Former Commanders Honor Troops

By  | 

The soldiers of the 420th Engineer Brigade out of Bryan have only been home a day, but the impact they left in Iraq will last a lifetime.

But before those soldiers were called to duty, there were men and women that came before them that paved the way for their success.

The applause from the crowd is for a job well done.

"The greatest thing is going overseas and knowing that you helped things for those people," says Major Dennis Hoffman.

Since 1950, the 420th Engineer Brigade has been changing the world a little a time.

These soldiers have improved the lives of Iraqis forever, and only the men who have been there before, can truly understand what it's like to leave everything behind and help people you don't know in a country far away from home.

"The fact that they went over there in a dangerous place, did an excellent job and they all came back. I think we're very thankful for that," says Lyn Stuart.

Stuart was the commander of the 420th for four years.
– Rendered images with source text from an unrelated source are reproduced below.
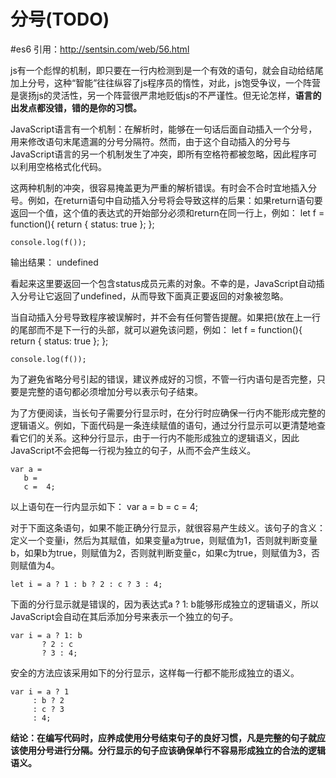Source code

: # 分号(TODO)
#es6
    引用：http://sentsin.com/web/56.html

js有一个彪悍的机制，即只要在一行内检测到是一个有效的语句，就会自动给结尾加上分号，这种“智能”往往纵容了js程序员的惰性，对此，js饱受争议，一个阵营是褒扬js的灵活性，另一个阵营很严肃地贬低js的不严谨性。但无论怎样，**语言的出发点都没错，错的是你的习惯。**

JavaScript语言有一个机制：在解析时，能够在一句话后面自动插入一个分号，用来修改语句末尾遗漏的分号分隔符。然而，由于这个自动插入的分号与JavaScript语言的另一个机制发生了冲突，即所有空格符都被忽略，因此程序可以利用空格格式化代码。

这两种机制的冲突，很容易掩盖更为严重的解析错误。有时会不合时宜地插入分号。例如，在return语句中自动插入分号将会导致这样的后果：如果return语句要返回一个值，这个值的表达式的开始部分必须和return在同一行上，例如：
    let f = function(){
      return
      {
        status: true
      };
    };
    
    console.log(f());
输出结果：
    undefined

看起来这里要返回一个包含status成员元素的对象。不幸的是，JavaScript自动插入分号让它返回了undefined，从而导致下面真正要返回的对象被忽略。

当自动插入分号导致程序被误解时，并不会有任何警告提醒。如果把{放在上一行的尾部而不是下一行的头部，就可以避免该问题，例如：
    let f = function(){
      return {
        status: true
      };
    };
    
    console.log(f());

为了避免省略分号引起的错误，建议养成好的习惯，不管一行内语句是否完整，只要是完整的语句都必须增加分号以表示句子结束。

为了方便阅读，当长句子需要分行显示时，在分行时应确保一行内不能形成完整的逻辑语义。例如，下面代码是一条连续赋值的语句，通过分行显示可以更清楚地查看它们的关系。这种分行显示，由于一行内不能形成独立的逻辑语义，因此JavaScript不会把每一行视为独立的句子，从而不会产生歧义。

    var a =
       b =
       c =  4;

以上语句在一行内显示如下：
    var a = b = c = 4;

对于下面这条语句，如果不能正确分行显示，就很容易产生歧义。该句子的含义：定义一个变量i，然后为其赋值，如果变量a为true，则赋值为1，否则就判断变量b，如果b为true，则赋值为2，否则就判断变量c，如果c为true，则赋值为3，否则赋值为4。

    let i = a ? 1 : b ? 2 : c ? 3 : 4;

下面的分行显示就是错误的，因为表达式a ? 1: b能够形成独立的逻辑语义，所以JavaScript会自动在其后添加分号来表示一个独立的句子。

    var i = a ? 1: b
           ? 2 : c
           ? 3 : 4;

安全的方法应该采用如下的分行显示，这样每一行都不能形成独立的语义。

    var i = a ? 1
         : b ? 2
         : c ? 3
         : 4;
**结论：在编写代码时，应养成使用分号结束句子的良好习惯，凡是完整的句子就应该使用分号进行分隔。分行显示的句子应该确保单行不容易形成独立的合法的逻辑语义。**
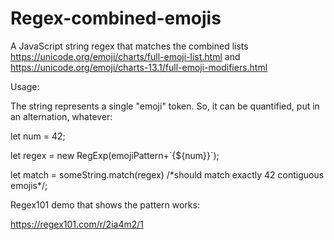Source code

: # Regex-combined-emojis
A JavaScript string regex that matches the combined lists https://unicode.org/emoji/charts/full-emoji-list.html and https://unicode.org/emoji/charts-13.1/full-emoji-modifiers.html


Usage:

The string represents a single "emoji" token.  So, it can be quantified, put in an alternation, whatever:

let num = 42;

let regex = new RegExp(emojiPattern+\`{${num}}\`);

let match = someString.match(regex) /\*should match exactly 42 contiguous emojis\*/;

Regex101 demo that shows the pattern works:

https://regex101.com/r/2ia4m2/1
He's among a group of former commanders who came to support the troops on their return, and remember what it was like in soldier's boots.

"The ability of this organization to do the job it has done in the last year was predicted by the predecessors that came before and not just from '83 to '87 but the entire scope of time," says Al Jones.

Jones was also a former commander, responsible for training and equipping his troops.

The job of commander is far-reaching when the soldiers you train are rebuilding a country.

"While this is a very small unit, you saw 80 to 90 people here today, they were in charge of a very large engineering force," says Jones.

But it is the soldiers themselves that are changed by the experience.

"We worked together, played together; we had a real rapport with another," says former commander Woodrow Free.

A camaraderie that can reach across generations of soldiers.

"They're a great bunch of people. I'm as proud of them as their own commander is," says former commander Joe Hanover.

And the pride the soldiers, their families and community feel in their finest moment, is the true reward for all they've done.